Results for central geographic atrophy and neovascular AMD were similar; the corresponding multivariate OR were 0.65 (95% CI: 0.45-0.92; p ≤ 0.02) and 0.68 (95% CI: 0.49-0.94; p ≤ 0.02)(55).
In 2013 based on the analysis from AREDS2, omega-3 LCPUFA appear to have no role and did not reduce the risk of advanced AMD, even when evaluating participants with the lowest level of dietary intake of omega-3 LCPUFA(14,35).
It is important to note that the observational data overwhelmingly suggest that eating fish has a favourable effect.
Response to AREDS Supplements According to Genetic Factors
The impact of nutritional supplements on rate of progression to advanced AMD for patients within specific genotype groups and the need to genotype all patients, taking the AREDS supplements, has been a subject of debate.
The first evidence of a differential treatment effect on progression according to genotype demonstrated that the odds ratio of progression for the combined antioxidant and zinc group versus the placebo group was lower for non-risk CFH (complement factor H) subjects compared with high-risk subjects. More recent publications evaluated similar relationships between treatment and genotype; however, these studies revealed conflicting results.
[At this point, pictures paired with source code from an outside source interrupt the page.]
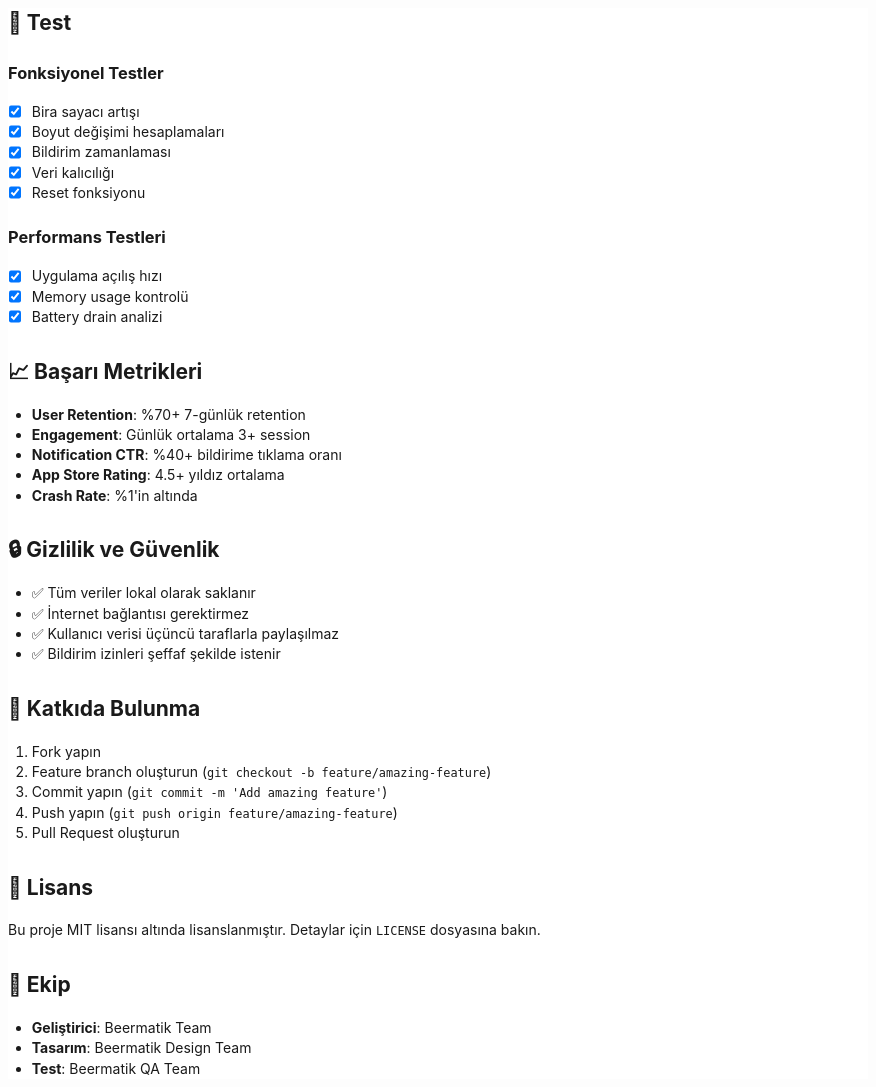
 ```
```

## 🧪 Test

### Fonksiyonel Testler
- [x] Bira sayacı artışı
- [x] Boyut değişimi hesaplamaları
- [x] Bildirim zamanlaması
- [x] Veri kalıcılığı
- [x] Reset fonksiyonu

### Performans Testleri
- [x] Uygulama açılış hızı
- [x] Memory usage kontrolü
- [x] Battery drain analizi

## 📈 Başarı Metrikleri

- **User Retention**: %70+ 7-günlük retention
- **Engagement**: Günlük ortalama 3+ session
- **Notification CTR**: %40+ bildirime tıklama oranı
- **App Store Rating**: 4.5+ yıldız ortalama
- **Crash Rate**: %1'in altında

## 🔒 Gizlilik ve Güvenlik

- ✅ Tüm veriler lokal olarak saklanır
- ✅ İnternet bağlantısı gerektirmez
- ✅ Kullanıcı verisi üçüncü taraflarla paylaşılmaz
- ✅ Bildirim izinleri şeffaf şekilde istenir

## 🤝 Katkıda Bulunma

1. Fork yapın
2. Feature branch oluşturun (`git checkout -b feature/amazing-feature`)
3. Commit yapın (`git commit -m 'Add amazing feature'`)
4. Push yapın (`git push origin feature/amazing-feature`)
5. Pull Request oluşturun

## 📄 Lisans

Bu proje MIT lisansı altında lisanslanmıştır. Detaylar için `LICENSE` dosyasına bakın.

## 👥 Ekip

- **Geliştirici**: Beermatik Team
- **Tasarım**: Beermatik Design Team
- **Test**: Beermatik QA Team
An initial publication by Awh et al.(56) reported the benefit of zinc in reducing progression to advanced AMD among 995 subjects with no risk alleles for CFH and one or two risk alleles for ARMS2 (age-related maculopathy sensitivity 2). A more recent publication from the same group suggested a differential impact on disease progression according to the number of risk alleles for these SNPs: the detriment posed by a CFH risk allele was exacerbated and the harmful effect of the ARMS2 risk allele was alleviated in subjects receiving supplementation with zinc, both alone or as a component of the AREDS combination supplement. A survival analysis approach using the eye as the Unit of analysis, based on a larger sample of the AREDS population, concluded that the effectiveness of antioxidant and the zinc supplementation appears to differ by genotype(57).
We need more results but genetic testing is important in research and additional studies are needed.
The combination of antioxidants and zinc, as found in both the AREDS and AREDS2 supplements, remains the only proven beneficial formulation regardless of genotype, with no apparent indication for treatment with antioxidants or zinc alone.